Moreover, if you want to plot any 3d graph or any kind of ocean view like structure then go through the package list as mentioned in the "package" section of my webpage.

Assignment:


Regression method :

Regression is very much important thing in analyzing the data sets. It will provide a understanding of the data sets with the curve which e are going to fit. Moreover, with the help of the regression procedure we can guess the underlying model. There are several procedures are available regarding the regression technique. The following will give you the step by step procedure for handling any kind of data sets. The method which i opt is mentioned in the following an as per the following protocol the code is also arranged.

(i) The linear model fitting

(ii)  The non linear model fitting

(iii) Model fitting with the help of the Maximize Likelihood technique (MLE)

(iv) Real data set handling.

######### Linear model fitting #######

###### First consider a dataset from the R software ########


dataset = cars ## dataset consideration


View(dataset) #### Excel like view


speed = dataset$speed ### extracting the speed data


distance = dataset$dist ### extracting the distance data


plot(speed, distance, xlab = expression(bold(Speed)), 

     ylab = expression(bold(Distance)), col = "red", lwd = 2, cex.lab = 1.5)


#### guess the associationship between the speed and the distance data 

#### Now, we will move towards the fitting procedure


fit.linear = lm(distance~speed) ### Consider the relation distance = a*speed + b; b being the intercept


#### That means distance is the response variable and speed is the predictor.


fit.linear


summary(fit.linear) ### Summary will give you all the details of the estimation


intercept = as.numeric(fit.linear$coefficients[1]) ## if you do not include as.numeric then the word (intercept) will appear together with the value

intercept


slope = as.numeric(fit.linear$coefficients[2]); slope


lines(speed, fit.linear$fitted.values, col = "blue", lwd = 3)


legend("topleft", legend = c("estimated"), col = "blue", lwd = 3, bty = "n")

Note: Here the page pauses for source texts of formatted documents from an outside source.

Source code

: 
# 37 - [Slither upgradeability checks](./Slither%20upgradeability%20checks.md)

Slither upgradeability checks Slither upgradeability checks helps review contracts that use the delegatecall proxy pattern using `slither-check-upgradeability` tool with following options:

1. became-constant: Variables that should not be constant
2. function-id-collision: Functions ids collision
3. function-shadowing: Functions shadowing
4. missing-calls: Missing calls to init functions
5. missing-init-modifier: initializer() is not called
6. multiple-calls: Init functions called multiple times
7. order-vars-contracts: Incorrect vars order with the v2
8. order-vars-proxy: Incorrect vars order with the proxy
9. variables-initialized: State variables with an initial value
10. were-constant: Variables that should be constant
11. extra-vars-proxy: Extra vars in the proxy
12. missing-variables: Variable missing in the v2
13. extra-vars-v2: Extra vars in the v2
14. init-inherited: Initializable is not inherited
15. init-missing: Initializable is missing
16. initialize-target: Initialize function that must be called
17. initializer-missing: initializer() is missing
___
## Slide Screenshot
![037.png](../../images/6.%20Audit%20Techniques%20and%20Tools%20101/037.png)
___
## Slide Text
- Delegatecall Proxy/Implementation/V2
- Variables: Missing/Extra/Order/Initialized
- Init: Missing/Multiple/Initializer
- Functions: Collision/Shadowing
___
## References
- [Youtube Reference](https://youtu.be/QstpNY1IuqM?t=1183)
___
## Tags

####### Non linear model fitting #####

##### "Puromycin" is also another data sets available in the R software. So we consider this data sets. 


attach(Puromycin)


plot(Puromycin$conc,Puromycin$rate, xlab = expression(bold(Concentartaion)), 

     ylab = expression(bold(Rate)), cex.lab = 1.5)

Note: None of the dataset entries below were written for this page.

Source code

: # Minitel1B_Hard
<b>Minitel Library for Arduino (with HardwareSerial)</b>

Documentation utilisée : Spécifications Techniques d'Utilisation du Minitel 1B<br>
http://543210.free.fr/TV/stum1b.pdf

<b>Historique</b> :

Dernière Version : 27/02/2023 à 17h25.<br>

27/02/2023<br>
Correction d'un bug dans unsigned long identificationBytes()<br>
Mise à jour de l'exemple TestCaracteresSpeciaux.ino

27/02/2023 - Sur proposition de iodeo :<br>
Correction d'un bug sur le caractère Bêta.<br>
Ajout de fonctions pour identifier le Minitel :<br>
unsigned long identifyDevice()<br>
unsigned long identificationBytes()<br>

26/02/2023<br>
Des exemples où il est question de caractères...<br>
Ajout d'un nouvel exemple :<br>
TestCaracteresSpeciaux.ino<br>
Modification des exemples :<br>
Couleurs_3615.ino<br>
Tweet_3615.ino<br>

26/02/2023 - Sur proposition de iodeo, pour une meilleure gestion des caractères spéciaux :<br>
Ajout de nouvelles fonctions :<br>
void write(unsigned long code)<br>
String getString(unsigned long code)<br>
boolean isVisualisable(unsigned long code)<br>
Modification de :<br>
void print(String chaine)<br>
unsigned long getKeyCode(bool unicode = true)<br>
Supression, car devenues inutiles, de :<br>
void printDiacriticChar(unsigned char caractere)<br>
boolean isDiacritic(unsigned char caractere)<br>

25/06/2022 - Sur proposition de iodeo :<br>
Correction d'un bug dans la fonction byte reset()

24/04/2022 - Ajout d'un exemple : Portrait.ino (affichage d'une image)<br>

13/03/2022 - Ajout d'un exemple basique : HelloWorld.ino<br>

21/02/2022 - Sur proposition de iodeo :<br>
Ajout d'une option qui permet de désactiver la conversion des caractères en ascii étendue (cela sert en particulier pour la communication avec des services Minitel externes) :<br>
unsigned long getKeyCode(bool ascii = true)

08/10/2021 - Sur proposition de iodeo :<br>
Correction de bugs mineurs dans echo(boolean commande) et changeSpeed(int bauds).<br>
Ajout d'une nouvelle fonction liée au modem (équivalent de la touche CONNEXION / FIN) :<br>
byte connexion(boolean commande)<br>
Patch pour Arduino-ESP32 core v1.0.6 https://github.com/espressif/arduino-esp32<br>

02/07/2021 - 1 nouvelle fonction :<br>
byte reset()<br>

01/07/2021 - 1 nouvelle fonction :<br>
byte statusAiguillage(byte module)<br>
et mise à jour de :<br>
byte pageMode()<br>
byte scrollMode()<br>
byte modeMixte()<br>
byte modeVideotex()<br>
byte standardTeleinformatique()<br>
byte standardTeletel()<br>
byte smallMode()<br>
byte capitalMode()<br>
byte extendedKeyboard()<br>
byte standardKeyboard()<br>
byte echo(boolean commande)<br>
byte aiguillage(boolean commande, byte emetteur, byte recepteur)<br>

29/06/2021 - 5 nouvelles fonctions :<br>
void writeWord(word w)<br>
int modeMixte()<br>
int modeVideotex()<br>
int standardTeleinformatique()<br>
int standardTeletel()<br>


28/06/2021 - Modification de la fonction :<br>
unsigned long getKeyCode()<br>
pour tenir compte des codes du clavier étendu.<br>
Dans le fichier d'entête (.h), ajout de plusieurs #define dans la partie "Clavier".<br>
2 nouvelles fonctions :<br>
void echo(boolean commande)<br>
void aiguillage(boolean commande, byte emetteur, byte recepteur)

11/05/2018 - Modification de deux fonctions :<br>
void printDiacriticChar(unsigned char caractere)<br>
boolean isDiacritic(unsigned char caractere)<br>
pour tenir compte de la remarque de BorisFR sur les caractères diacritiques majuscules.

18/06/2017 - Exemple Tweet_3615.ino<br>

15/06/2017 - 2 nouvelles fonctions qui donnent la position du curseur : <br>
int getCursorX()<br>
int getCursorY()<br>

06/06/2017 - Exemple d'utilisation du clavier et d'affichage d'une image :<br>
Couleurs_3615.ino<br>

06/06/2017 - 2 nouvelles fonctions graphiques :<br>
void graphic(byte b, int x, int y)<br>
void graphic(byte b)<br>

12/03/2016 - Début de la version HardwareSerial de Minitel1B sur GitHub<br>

data = Puromycin[order(conc),]


fit.linear.new = lm(rate~conc, data = data)


lines(data$conc, fit.linear.new$fitted.values, col = "blue", lwd = 2)


func=function(conc,a,k) a*conc/(k+conc)


fit.nonlinear=nls(rate ~ func(conc,a,k), data=data, start=c(a = 50, k = 0.05))


lines(data$conc,predict(fit.nonlinear), col = "red", lwd = 2)


AIC(fit.linear.new)


AIC(fit.nonlinear)


summary(fit.nonlinear)



########### Model fitting with maximum likelihood technique ###########


x = rnorm(10000000, 5, 2); x ## Extracting the 10000000 samples from the normal distribution

n = length(x); n

hist(x, probability = T, col = "grey", breaks = 50)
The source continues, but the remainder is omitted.